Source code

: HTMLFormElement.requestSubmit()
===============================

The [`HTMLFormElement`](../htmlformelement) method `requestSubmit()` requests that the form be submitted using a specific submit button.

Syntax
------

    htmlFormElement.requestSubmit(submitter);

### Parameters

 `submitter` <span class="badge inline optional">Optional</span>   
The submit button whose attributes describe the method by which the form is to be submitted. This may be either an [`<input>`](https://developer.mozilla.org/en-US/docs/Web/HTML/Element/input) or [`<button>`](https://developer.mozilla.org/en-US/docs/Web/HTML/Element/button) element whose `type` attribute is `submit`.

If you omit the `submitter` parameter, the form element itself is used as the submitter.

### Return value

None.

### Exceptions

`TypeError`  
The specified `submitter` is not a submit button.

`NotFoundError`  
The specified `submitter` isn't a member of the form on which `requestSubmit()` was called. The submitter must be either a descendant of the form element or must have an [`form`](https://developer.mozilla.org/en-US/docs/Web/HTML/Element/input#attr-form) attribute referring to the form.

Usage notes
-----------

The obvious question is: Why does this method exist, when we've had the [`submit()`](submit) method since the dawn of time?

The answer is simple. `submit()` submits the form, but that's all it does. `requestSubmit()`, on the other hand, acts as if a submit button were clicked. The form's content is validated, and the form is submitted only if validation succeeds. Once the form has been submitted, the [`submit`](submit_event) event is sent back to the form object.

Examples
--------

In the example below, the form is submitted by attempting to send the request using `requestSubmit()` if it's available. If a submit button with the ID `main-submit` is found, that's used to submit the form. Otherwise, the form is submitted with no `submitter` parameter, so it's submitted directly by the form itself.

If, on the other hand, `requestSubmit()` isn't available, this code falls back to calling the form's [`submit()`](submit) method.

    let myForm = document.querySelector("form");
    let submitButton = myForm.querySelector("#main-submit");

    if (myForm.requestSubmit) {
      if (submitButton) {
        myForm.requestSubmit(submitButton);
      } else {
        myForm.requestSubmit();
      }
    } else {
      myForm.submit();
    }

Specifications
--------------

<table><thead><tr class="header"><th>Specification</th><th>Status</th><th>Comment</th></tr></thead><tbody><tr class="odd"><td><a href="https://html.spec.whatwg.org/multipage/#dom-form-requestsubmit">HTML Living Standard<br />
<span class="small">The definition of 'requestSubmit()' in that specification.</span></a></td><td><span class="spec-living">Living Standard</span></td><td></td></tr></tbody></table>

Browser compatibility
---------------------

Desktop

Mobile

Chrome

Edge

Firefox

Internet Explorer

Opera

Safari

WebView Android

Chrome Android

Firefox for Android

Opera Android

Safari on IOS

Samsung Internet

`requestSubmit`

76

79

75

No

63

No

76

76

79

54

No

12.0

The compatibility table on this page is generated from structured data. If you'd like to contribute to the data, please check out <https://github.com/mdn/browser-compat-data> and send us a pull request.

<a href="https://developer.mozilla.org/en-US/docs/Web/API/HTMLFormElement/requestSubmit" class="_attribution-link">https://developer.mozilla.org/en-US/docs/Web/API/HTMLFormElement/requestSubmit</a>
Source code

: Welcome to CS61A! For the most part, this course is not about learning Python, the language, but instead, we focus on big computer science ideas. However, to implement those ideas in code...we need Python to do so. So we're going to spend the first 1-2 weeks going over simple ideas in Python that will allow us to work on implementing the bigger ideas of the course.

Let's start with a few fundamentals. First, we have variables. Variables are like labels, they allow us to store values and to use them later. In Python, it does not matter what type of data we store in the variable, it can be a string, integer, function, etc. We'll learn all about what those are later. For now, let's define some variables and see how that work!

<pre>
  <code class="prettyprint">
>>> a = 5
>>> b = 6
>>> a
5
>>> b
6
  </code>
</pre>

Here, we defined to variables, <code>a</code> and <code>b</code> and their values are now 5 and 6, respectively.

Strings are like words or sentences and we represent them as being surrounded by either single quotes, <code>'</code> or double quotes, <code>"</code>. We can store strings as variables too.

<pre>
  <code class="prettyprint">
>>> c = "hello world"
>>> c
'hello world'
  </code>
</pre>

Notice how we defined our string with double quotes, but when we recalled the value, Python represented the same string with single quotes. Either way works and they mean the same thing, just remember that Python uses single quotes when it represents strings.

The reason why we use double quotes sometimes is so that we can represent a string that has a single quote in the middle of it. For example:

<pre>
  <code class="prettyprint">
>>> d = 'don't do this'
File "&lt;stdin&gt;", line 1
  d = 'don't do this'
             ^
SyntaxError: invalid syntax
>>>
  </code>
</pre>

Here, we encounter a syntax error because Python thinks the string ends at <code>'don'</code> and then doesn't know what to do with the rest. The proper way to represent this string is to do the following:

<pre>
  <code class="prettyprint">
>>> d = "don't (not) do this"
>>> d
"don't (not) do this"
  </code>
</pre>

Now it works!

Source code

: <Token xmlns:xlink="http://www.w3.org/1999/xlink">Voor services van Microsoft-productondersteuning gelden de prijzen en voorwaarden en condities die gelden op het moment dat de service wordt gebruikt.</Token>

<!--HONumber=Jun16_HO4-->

^^^^^^^^^^^^^^^^

Write down all of the records again, word for word.

§ EXERCISE OUTPUT
Source code

: HTMLFormElement.requestSubmit()
===============================

The [`HTMLFormElement`](../htmlformelement) method `requestSubmit()` requests that the form be submitted using a specific submit button.

Syntax
------

    htmlFormElement.requestSubmit(submitter);

### Parameters

 `submitter` <span class="badge inline optional">Optional</span>   
The submit button whose attributes describe the method by which the form is to be submitted. This may be either an [`<input>`](https://developer.mozilla.org/en-US/docs/Web/HTML/Element/input) or [`<button>`](https://developer.mozilla.org/en-US/docs/Web/HTML/Element/button) element whose `type` attribute is `submit`.

If you omit the `submitter` parameter, the form element itself is used as the submitter.

### Return value

None.

### Exceptions

`TypeError`  
The specified `submitter` is not a submit button.

`NotFoundError`  
The specified `submitter` isn't a member of the form on which `requestSubmit()` was called. The submitter must be either a descendant of the form element or must have an [`form`](https://developer.mozilla.org/en-US/docs/Web/HTML/Element/input#attr-form) attribute referring to the form.

Usage notes
-----------

The obvious question is: Why does this method exist, when we've had the [`submit()`](submit) method since the dawn of time?

The answer is simple. `submit()` submits the form, but that's all it does. `requestSubmit()`, on the other hand, acts as if a submit button were clicked. The form's content is validated, and the form is submitted only if validation succeeds. Once the form has been submitted, the [`submit`](submit_event) event is sent back to the form object.

Examples
--------

In the example below, the form is submitted by attempting to send the request using `requestSubmit()` if it's available. If a submit button with the ID `main-submit` is found, that's used to submit the form. Otherwise, the form is submitted with no `submitter` parameter, so it's submitted directly by the form itself.

If, on the other hand, `requestSubmit()` isn't available, this code falls back to calling the form's [`submit()`](submit) method.

    let myForm = document.querySelector("form");
    let submitButton = myForm.querySelector("#main-submit");

    if (myForm.requestSubmit) {
      if (submitButton) {
        myForm.requestSubmit(submitButton);
      } else {
        myForm.requestSubmit();
      }
    } else {
      myForm.submit();
    }

Specifications
--------------

<table><thead><tr class="header"><th>Specification</th><th>Status</th><th>Comment</th></tr></thead><tbody><tr class="odd"><td><a href="https://html.spec.whatwg.org/multipage/#dom-form-requestsubmit">HTML Living Standard<br />
<span class="small">The definition of 'requestSubmit()' in that specification.</span></a></td><td><span class="spec-living">Living Standard</span></td><td></td></tr></tbody></table>

Browser compatibility
---------------------

Desktop

Mobile

Chrome

Edge

Firefox

Internet Explorer

Opera

Safari

WebView Android

Chrome Android

Firefox for Android

Opera Android

Safari on IOS

Samsung Internet

`requestSubmit`

76

79

75

No

63

No

76

76

79

54

No

12.0

The compatibility table on this page is generated from structured data. If you'd like to contribute to the data, please check out <https://github.com/mdn/browser-compat-data> and send us a pull request.

<a href="https://developer.mozilla.org/en-US/docs/Web/API/HTMLFormElement/requestSubmit" class="_attribution-link">https://developer.mozilla.org/en-US/docs/Web/API/HTMLFormElement/requestSubmit</a>
Source code

: Welcome to CS61A! For the most part, this course is not about learning Python, the language, but instead, we focus on big computer science ideas. However, to implement those ideas in code...we need Python to do so. So we're going to spend the first 1-2 weeks going over simple ideas in Python that will allow us to work on implementing the bigger ideas of the course.

Let's start with a few fundamentals. First, we have variables. Variables are like labels, they allow us to store values and to use them later. In Python, it does not matter what type of data we store in the variable, it can be a string, integer, function, etc. We'll learn all about what those are later. For now, let's define some variables and see how that work!

<pre>
  <code class="prettyprint">
>>> a = 5
>>> b = 6
>>> a
5
>>> b
6
  </code>
</pre>

Here, we defined to variables, <code>a</code> and <code>b</code> and their values are now 5 and 6, respectively.

Strings are like words or sentences and we represent them as being surrounded by either single quotes, <code>'</code> or double quotes, <code>"</code>. We can store strings as variables too.

<pre>
  <code class="prettyprint">
>>> c = "hello world"
>>> c
'hello world'
  </code>
</pre>

Notice how we defined our string with double quotes, but when we recalled the value, Python represented the same string with single quotes. Either way works and they mean the same thing, just remember that Python uses single quotes when it represents strings.

The reason why we use double quotes sometimes is so that we can represent a string that has a single quote in the middle of it. For example:

<pre>
  <code class="prettyprint">
>>> d = 'don't do this'
File "&lt;stdin&gt;", line 1
  d = 'don't do this'
             ^
SyntaxError: invalid syntax
>>>
  </code>
</pre>

Here, we encounter a syntax error because Python thinks the string ends at <code>'don'</code> and then doesn't know what to do with the rest. The proper way to represent this string is to do the following:

<pre>
  <code class="prettyprint">
>>> d = "don't (not) do this"
>>> d
"don't (not) do this"
  </code>
</pre>

Now it works!

Source code

: <Token xmlns:xlink="http://www.w3.org/1999/xlink">Voor services van Microsoft-productondersteuning gelden de prijzen en voorwaarden en condities die gelden op het moment dat de service wordt gebruikt.</Token>

<!--HONumber=Jun16_HO4-->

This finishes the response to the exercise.